Exercise description: Return only the lines from the start of the records through the line that contains "### 4.Crime Status Analysis", inclusive; leave out all pictures.

(Excerpts from a dataset)
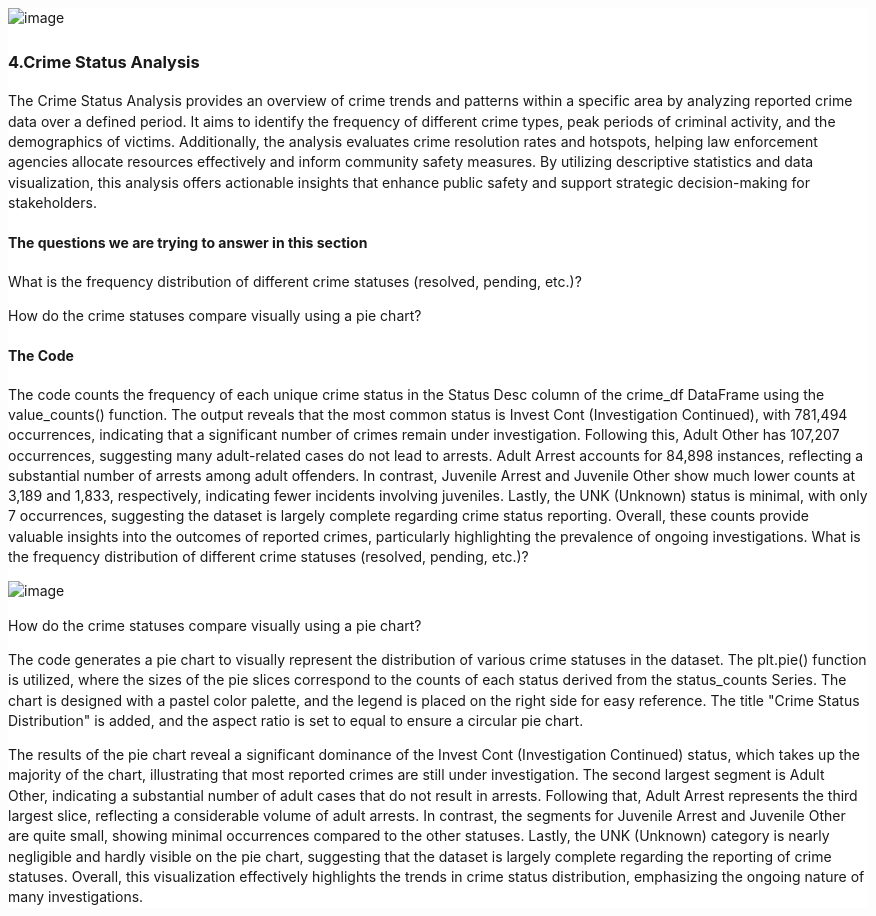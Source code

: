![image](https://github.com/user-attachments/assets/d1d408bf-6ae9-4839-9bd1-aad855638566)


### 4.Crime Status Analysis
The Crime Status Analysis provides an overview of crime trends and patterns within a specific area by analyzing reported crime data over a defined period. It aims to identify the frequency of different crime types, peak periods of criminal activity, and the demographics of victims. Additionally, the analysis evaluates crime resolution rates and hotspots, helping law enforcement agencies allocate resources effectively and inform community safety measures. By utilizing descriptive statistics and data visualization, this analysis offers actionable insights that enhance public safety and support strategic decision-making for stakeholders.

#### The questions we are trying to answer in this section

What is the frequency distribution of different crime statuses (resolved, pending, etc.)?

How do the crime statuses compare visually using a pie chart?

#### The Code

The code counts the frequency of each unique crime status in the Status Desc column of the crime_df DataFrame using the value_counts() function. The output reveals that the most common status is Invest Cont (Investigation Continued), with 781,494 occurrences, indicating that a significant number of crimes remain under investigation. Following this, Adult Other has 107,207 occurrences, suggesting many adult-related cases do not lead to arrests. Adult Arrest accounts for 84,898 instances, reflecting a substantial number of arrests among adult offenders. In contrast, Juvenile Arrest and Juvenile Other show much lower counts at 3,189 and 1,833, respectively, indicating fewer incidents involving juveniles. Lastly, the UNK (Unknown) status is minimal, with only 7 occurrences, suggesting the dataset is largely complete regarding crime status reporting. Overall, these counts provide valuable insights into the outcomes of reported crimes, particularly highlighting the prevalence of ongoing investigations.
What is the frequency distribution of different crime statuses (resolved, pending, etc.)?

![image](https://github.com/user-attachments/assets/3260ddff-9a40-415a-8b59-494b164c5fbd)

How do the crime statuses compare visually using a pie chart?

The code generates a pie chart to visually represent the distribution of various crime statuses in the dataset. The plt.pie() function is utilized, where the sizes of the pie slices correspond to the counts of each status derived from the status_counts Series. The chart is designed with a pastel color palette, and the legend is placed on the right side for easy reference. The title "Crime Status Distribution" is added, and the aspect ratio is set to equal to ensure a circular pie chart.

The results of the pie chart reveal a significant dominance of the Invest Cont (Investigation Continued) status, which takes up the majority of the chart, illustrating that most reported crimes are still under investigation. The second largest segment is Adult Other, indicating a substantial number of adult cases that do not result in arrests. Following that, Adult Arrest represents the third largest slice, reflecting a considerable volume of adult arrests. In contrast, the segments for Juvenile Arrest and Juvenile Other are quite small, showing minimal occurrences compared to the other statuses. Lastly, the UNK (Unknown) category is nearly negligible and hardly visible on the pie chart, suggesting that the dataset is largely complete regarding the reporting of crime statuses. Overall, this visualization effectively highlights the trends in crime status distribution, emphasizing the ongoing nature of many investigations.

Task solution:
Source code

:![image](https://github.com/user-attachments/assets/d1d408bf-6ae9-4839-9bd1-aad855638566)


### 4.Crime Status Analysis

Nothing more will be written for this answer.